***** SUPPLIED RECORDS

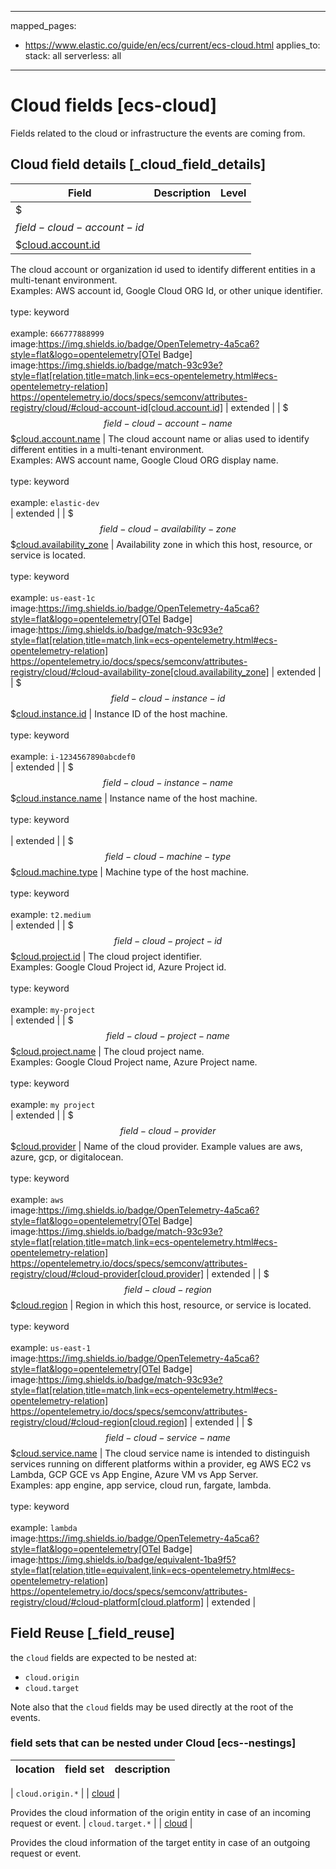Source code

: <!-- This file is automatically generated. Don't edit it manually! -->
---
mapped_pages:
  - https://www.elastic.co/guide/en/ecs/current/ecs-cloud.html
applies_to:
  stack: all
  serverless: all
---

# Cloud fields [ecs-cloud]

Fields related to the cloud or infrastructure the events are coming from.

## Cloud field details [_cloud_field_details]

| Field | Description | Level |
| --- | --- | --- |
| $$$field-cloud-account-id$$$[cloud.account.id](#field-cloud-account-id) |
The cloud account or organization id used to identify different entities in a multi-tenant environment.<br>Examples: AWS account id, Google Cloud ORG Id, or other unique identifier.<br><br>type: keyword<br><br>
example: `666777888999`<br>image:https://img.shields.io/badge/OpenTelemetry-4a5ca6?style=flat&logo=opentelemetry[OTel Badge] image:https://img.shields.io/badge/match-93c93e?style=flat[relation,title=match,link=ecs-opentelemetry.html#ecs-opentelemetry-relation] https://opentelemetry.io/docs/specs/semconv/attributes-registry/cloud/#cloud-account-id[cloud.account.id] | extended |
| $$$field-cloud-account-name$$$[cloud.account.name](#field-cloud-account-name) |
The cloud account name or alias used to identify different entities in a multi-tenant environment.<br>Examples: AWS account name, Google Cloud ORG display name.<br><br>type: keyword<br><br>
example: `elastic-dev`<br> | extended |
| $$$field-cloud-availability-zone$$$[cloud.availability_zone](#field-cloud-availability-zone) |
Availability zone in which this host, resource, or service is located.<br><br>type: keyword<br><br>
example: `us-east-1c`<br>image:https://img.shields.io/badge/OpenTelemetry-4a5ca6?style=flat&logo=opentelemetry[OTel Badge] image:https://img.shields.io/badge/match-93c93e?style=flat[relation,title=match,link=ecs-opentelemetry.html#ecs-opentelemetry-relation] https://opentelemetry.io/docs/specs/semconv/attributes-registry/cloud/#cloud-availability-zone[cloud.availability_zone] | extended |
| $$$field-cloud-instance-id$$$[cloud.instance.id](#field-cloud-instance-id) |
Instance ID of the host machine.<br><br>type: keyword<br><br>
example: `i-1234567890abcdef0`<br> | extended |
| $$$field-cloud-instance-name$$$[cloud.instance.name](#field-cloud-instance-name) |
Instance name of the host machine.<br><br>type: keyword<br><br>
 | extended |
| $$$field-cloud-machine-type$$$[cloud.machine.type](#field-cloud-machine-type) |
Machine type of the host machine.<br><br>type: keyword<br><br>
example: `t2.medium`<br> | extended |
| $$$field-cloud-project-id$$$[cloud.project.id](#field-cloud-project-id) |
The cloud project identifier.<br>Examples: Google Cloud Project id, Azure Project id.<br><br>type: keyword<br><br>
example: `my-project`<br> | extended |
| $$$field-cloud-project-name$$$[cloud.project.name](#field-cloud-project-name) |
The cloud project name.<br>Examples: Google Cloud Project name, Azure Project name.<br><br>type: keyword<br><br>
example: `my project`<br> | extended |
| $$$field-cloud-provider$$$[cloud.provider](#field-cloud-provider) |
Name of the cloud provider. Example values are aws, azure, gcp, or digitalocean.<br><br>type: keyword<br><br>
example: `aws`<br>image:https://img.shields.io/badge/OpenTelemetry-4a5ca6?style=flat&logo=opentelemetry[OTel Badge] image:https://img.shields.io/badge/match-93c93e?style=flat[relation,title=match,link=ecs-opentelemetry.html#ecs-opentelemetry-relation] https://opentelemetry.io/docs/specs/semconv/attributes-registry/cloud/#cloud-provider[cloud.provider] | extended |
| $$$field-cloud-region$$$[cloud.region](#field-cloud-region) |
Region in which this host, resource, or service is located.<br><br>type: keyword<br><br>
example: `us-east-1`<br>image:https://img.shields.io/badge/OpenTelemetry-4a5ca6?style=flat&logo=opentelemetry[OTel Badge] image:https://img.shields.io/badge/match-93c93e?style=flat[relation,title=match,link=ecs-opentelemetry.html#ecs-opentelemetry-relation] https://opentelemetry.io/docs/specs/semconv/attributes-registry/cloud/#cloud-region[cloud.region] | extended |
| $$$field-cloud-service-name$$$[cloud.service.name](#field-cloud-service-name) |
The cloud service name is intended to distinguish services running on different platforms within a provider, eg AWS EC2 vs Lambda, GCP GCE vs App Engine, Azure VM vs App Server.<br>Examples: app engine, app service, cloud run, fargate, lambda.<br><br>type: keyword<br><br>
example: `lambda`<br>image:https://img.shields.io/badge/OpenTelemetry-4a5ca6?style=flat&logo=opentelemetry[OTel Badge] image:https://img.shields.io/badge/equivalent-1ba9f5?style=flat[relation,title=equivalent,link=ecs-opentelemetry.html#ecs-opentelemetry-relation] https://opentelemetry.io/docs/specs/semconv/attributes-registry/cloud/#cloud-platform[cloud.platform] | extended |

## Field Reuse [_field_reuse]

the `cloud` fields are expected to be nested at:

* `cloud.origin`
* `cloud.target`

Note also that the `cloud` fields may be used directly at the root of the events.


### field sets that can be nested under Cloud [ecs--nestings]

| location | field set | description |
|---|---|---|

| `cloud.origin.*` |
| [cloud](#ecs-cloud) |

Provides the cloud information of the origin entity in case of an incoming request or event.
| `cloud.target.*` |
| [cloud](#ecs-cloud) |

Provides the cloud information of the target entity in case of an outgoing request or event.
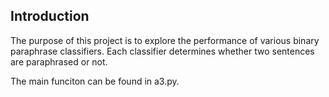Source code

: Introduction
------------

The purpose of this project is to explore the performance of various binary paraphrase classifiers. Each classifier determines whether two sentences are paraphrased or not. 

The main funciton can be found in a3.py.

**********

Go through the data and show each line that holds "service".

Availability zone in which this host, resource, or service is located.<br><br>type: keyword<br><br>
Region in which this host, resource, or service is located.<br><br>type: keyword<br><br>
| $$$field-cloud-service-name$$$[cloud.service.name](#field-cloud-service-name) |
The cloud service name is intended to distinguish services running on different platforms within a provider, eg AWS EC2 vs Lambda, GCP GCE vs App Engine, Azure VM vs App Server.<br>Examples: app engine, app service, cloud run, fargate, lambda.<br><br>type: keyword<br><br>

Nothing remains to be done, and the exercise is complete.